You do come across some interesting family dynamics and sometimes it's not ok to even acknowledge to a family member that the patient is indeed at the facility. Therefore, if I don't have express permission from the patient, documentation or POA, I say, " At this time it is against the law for me to disclose any information."

I don't make apologize or make excuses for HIPAA.

Specializes in Emergency.
Our face sheets have family contact information that the patient has okayed us to talk to.

This is what my hospital does as well.

Specializes in Peds/outpatient FP,derm,allergy/private duty.

Having just been through this as "the daughter" myself I have some very strong feelings about it that I thought about starting a thread about, called "a little bit of knowledge is a dangerous thing".

Sometimes a patient's condition has a sudden enough onset there isn't time to make up a complete contact list. Anyway when I called to talk to my mom's nurse she went through the whole HIPAA thing - and I guess trying to be helpful offered that my mom was very tired and sleepy. When I asked what the reason for that might be she sort of hemmed and hawed - and after a while would only agree that it was probably just from the stress and pain she had been through that day.

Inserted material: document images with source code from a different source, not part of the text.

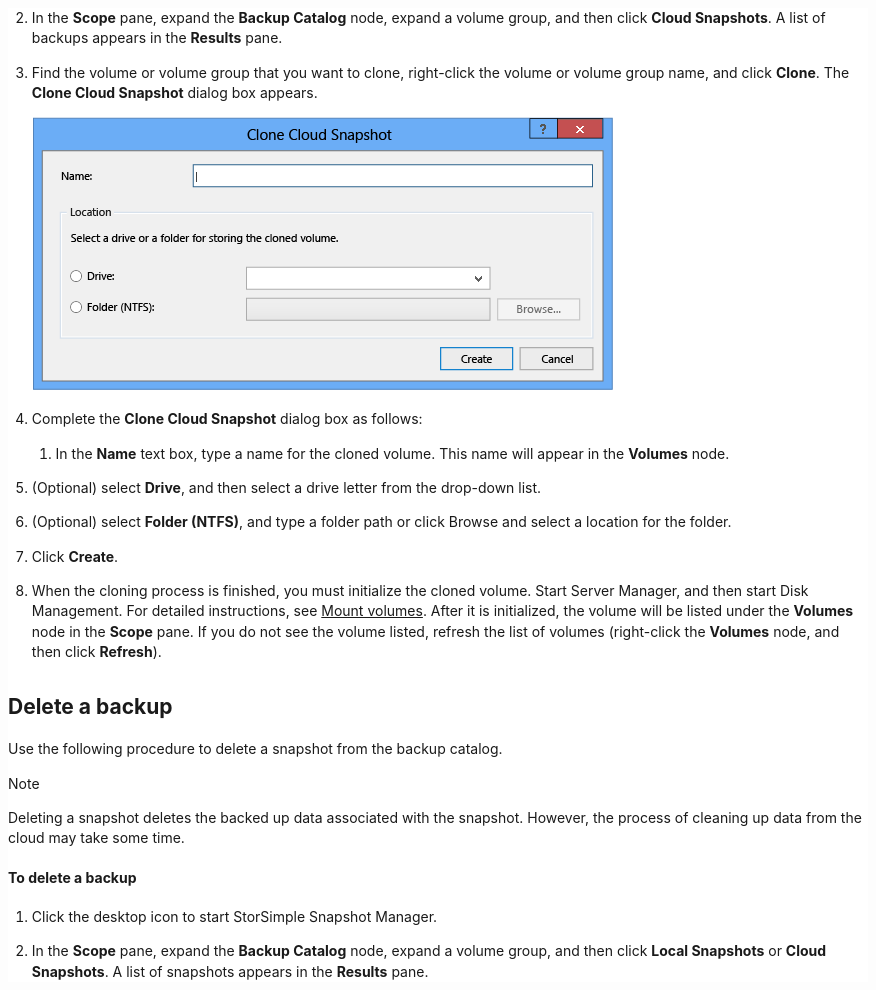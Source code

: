 2. In the **Scope** pane, expand the **Backup Catalog** node, expand a volume group, and then click **Cloud Snapshots**. A list of backups appears in the **Results** pane.

3. Find the volume or volume group that you want to clone, right-click the volume or volume group name, and click **Clone**. The **Clone Cloud Snapshot** dialog box appears.

    ![Clone a cloud snapshot](./media/storsimple-snapshot-manager-manage-backup-catalog/HCS_SSM_Clone.png) 

4. Complete the **Clone Cloud Snapshot** dialog box as follows: 

   1. In the **Name** text box, type a name for the cloned volume. This name will appear in the **Volumes** node. 

2. (Optional) select **Drive**, and then select a drive letter from the drop-down list. 

3. (Optional) select **Folder (NTFS)**, and type a folder path or click Browse and select a location for the folder. 

4. Click **Create**.


5. When the cloning process is finished, you must initialize the cloned volume. Start Server Manager, and then start Disk Management. For detailed instructions, see [Mount volumes](storsimple-snapshot-manager-manage-volumes.md#mount-volumes). After it is initialized, the volume will be listed under the **Volumes** node in the **Scope** pane. If you do not see the volume listed, refresh the list of volumes (right-click the **Volumes** node, and then click **Refresh**).


## Delete a backup
Use the following procedure to delete a snapshot from the backup catalog. 

> [!NOTE]
> Deleting a snapshot deletes the backed up data associated with the snapshot. However, the process of cleaning up data from the cloud may take some time.<br>
> 
> 
#### To delete a backup
1. Click the desktop icon to start StorSimple Snapshot Manager.

2. In the **Scope** pane, expand the **Backup Catalog** node, expand a volume group, and then click **Local Snapshots** or **Cloud Snapshots**. A list of snapshots appears in the **Results** pane. 
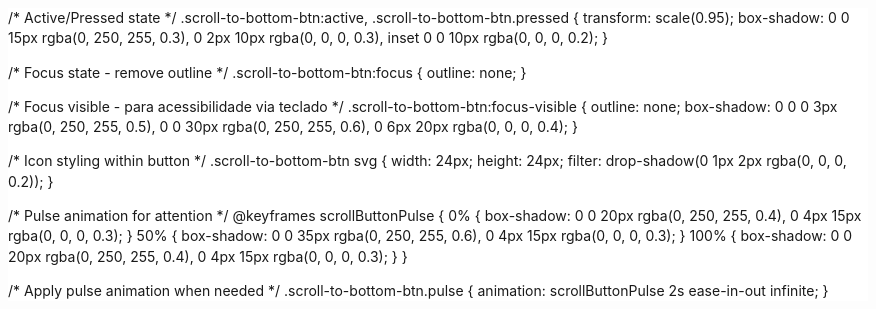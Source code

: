 /* Active/Pressed state */
.scroll-to-bottom-btn:active,
.scroll-to-bottom-btn.pressed {
  transform: scale(0.95);
  box-shadow: 
    0 0 15px rgba(0, 250, 255, 0.3),
    0 2px 10px rgba(0, 0, 0, 0.3),
    inset 0 0 10px rgba(0, 0, 0, 0.2);
}

/* Focus state - remove outline */
.scroll-to-bottom-btn:focus {
  outline: none;
}

/* Focus visible - para acessibilidade via teclado */
.scroll-to-bottom-btn:focus-visible {
  outline: none;
  box-shadow: 
    0 0 0 3px rgba(0, 250, 255, 0.5),
    0 0 30px rgba(0, 250, 255, 0.6),
    0 6px 20px rgba(0, 0, 0, 0.4);
}

/* Icon styling within button */
.scroll-to-bottom-btn svg {
  width: 24px;
  height: 24px;
  filter: drop-shadow(0 1px 2px rgba(0, 0, 0, 0.2));
}

/* Pulse animation for attention */
@keyframes scrollButtonPulse {
  0% {
    box-shadow: 
      0 0 20px rgba(0, 250, 255, 0.4),
      0 4px 15px rgba(0, 0, 0, 0.3);
  }
  50% {
    box-shadow: 
      0 0 35px rgba(0, 250, 255, 0.6),
      0 4px 15px rgba(0, 0, 0, 0.3);
  }
  100% {
    box-shadow: 
      0 0 20px rgba(0, 250, 255, 0.4),
      0 4px 15px rgba(0, 0, 0, 0.3);
  }
}

/* Apply pulse animation when needed */
.scroll-to-bottom-btn.pulse {
  animation: scrollButtonPulse 2s ease-in-out infinite;
}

It turned out what really happened was that my mom had developed uncontrolled bleeding of unknown etiology at that time and had required admission to the ICU and transfused several units of blood, and that she had a period of disorientation for several hours as well.

But the "little bit" of info supposedly meant to reassure me gave me a false picture of the real situation, which thank God did not deteriorate further. I don't really blame the nurse but cruel as it may seem not to offer any info it may be better than offering it in dribs and drabs and creating a more benign picture than was the case.

Having thought about this for some time I think the best thing would be to use a PIN number to identify those who you want to allow access to your information in the hospital. It's not foolproof - or a perfect solution but I don't know one that is and protects the patient without putting the staff on the spot with answering questions in a general way in an attempt to reassure but unwittingly creating a false reality.